Football Wins Breakthrough Anti-Piracy Verdicts in Spain

March 19, 2019

The fight against football piracy has led to the first guilty verdicts against public establishments that broadcast LaLiga matches illegally, with over 600 locations having had legal proceedings opened against them.

The judgements handed down so far consider the owners of these public establishments to be in violation of intellectual property law.

The penalties are a minimum prison sentence of four months, payment of penalties, compensation payments to LaLiga for damages and losses caused and the payment of legal fees.

These judgements confirm the effectiveness of the Content Licensing Verification Territorial Network created by LaLiga, the objective of which is to protect the audio-visual rights of Spanish clubs and to defend law-abiding establishments that are unfairly affected by competition from illegal broadcasters.

This team, made up of around 100 professionals, works throughout Spain detecting public establishments that are profiting from the fraudulent emission of LaLiga content.

More than 80,000 visits have already taken place during this season, with more than 19,000 fraudulent emissions detected, as well as about 60 cases of sub-operators and installers who have profited from commercialising and / or facilitating access to LaLiga content in public places.

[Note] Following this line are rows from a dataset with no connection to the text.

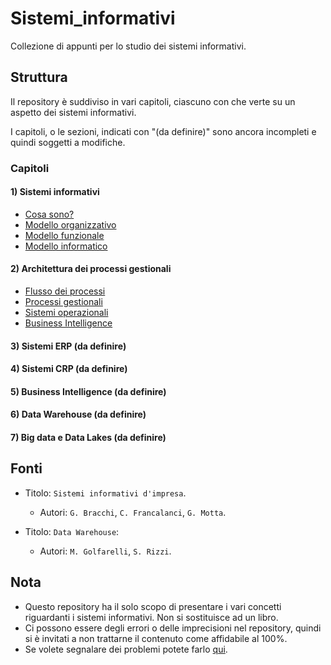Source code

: # Sistemi_informativi
Collezione di appunti per lo studio dei sistemi informativi.

## Struttura
Il repository è suddiviso in vari capitoli, ciascuno con che verte su un aspetto dei sistemi informativi.

I capitoli, o le sezioni, indicati con "(da definire)" sono ancora incompleti e quindi soggetti a modifiche.

### Capitoli

#### 1) Sistemi informativi
- [Cosa sono?](https://github.com/Gabri432/Sistemi_informativi/blob/master/capitolo_1/cosa_sono_i_sistemi_informativi.md)
- [Modello organizzativo](https://github.com/Gabri432/Sistemi_informativi/blob/master/capitolo_1/modello_organizzativo.md)
- [Modello funzionale](https://github.com/Gabri432/Sistemi_informativi/blob/master/capitolo_1/modello_funzionale.md)
- [Modello informatico](https://github.com/Gabri432/Sistemi_informativi/blob/master/capitolo_1/modello_informatico.md)

#### 2) Architettura dei processi gestionali 
- [Flusso dei processi](https://github.com/Gabri432/Sistemi_informativi/blob/master/capitolo_2/flusso_dei_processi.md)
- [Processi gestionali](https://github.com/Gabri432/Sistemi_informativi/blob/master/capitolo_2/processi_gestionali.md)
- [Sistemi operazionali](https://github.com/Gabri432/Sistemi_informativi/blob/master/capitolo_2/sistemi_operazionali.md)
- [Business Intelligence](https://github.com/Gabri432/Sistemi_informativi/blob/master/capitolo_2/business_intelligence.md)

#### 3) Sistemi ERP (da definire)
#### 4) Sistemi CRP (da definire)
#### 5) Business Intelligence (da definire)
#### 6) Data Warehouse (da definire)
#### 7) Big data e Data Lakes (da definire)

## Fonti
- Titolo: `Sistemi informativi d'impresa`.
   - Autori: `G. Bracchi`, `C. Francalanci`, `G. Motta`. 

- Titolo: `Data Warehouse`:
   - Autori: `M. Golfarelli`, `S. Rizzi`.

## Nota
- Questo repository ha il solo scopo di presentare i vari concetti riguardanti i sistemi informativi. Non si sostituisce ad un libro.
- Ci possono essere degli errori o delle imprecisioni nel repository, quindi si è invitati a non trattarne il contenuto come affidabile al 100%.
- Se volete segnalare dei problemi potete farlo [qui](https://github.com/Gabri432/Sistemi_informativi/issues/new).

In order to further increase its effectiveness, these efforts have been carried out in close collaboration with Mediapro, which owns the rights to distribute LaLiga matches in public places in Spain.

With the information gathered by this team, LaLiga reported more than 4,300 establishments to the police authorities, which led to a national operation by the police force’s Cybercrime Unit.

As a result, more than 800 illegal decoders were seized.

The crimes that are alleged to have been committed carry penalties of up to four years in prison for those responsible.

Although the majority of the operation was carried out during the month of December 2018, several police operations have been replicated in the islands of Mallorca and Gran Canaria over recent weeks.

According to a press release from the national police force, agents in “found that approximately 75% of inspected establishments were carrying out illegal activity through various forms.”

In addition to public establishments that broadcast football illegally, LaLiga is focused on sub-operators and installers whose business is to provide pirate decoders to both individuals and public places.

LaLiga has also achieved success here, as a local court recently brought measures against a popular operator that broadcasts in the Sevillian town of Aznalcóllar and had been illegally providing the signal of LaLiga matches to public establishments without having authorisation to do so.

The measures consist mainly of:

  • Requiring the different public establishments that are customers of this illegal operator to immediately cease broadcasting and to hand over their  decoders to the authorities for inspection;
  • Requiring the investigated operator to immediately stop supplying LaLiga content to any type of public establishment or face charges. This cessation will also be verified by the national police force’s Technological Research Unit.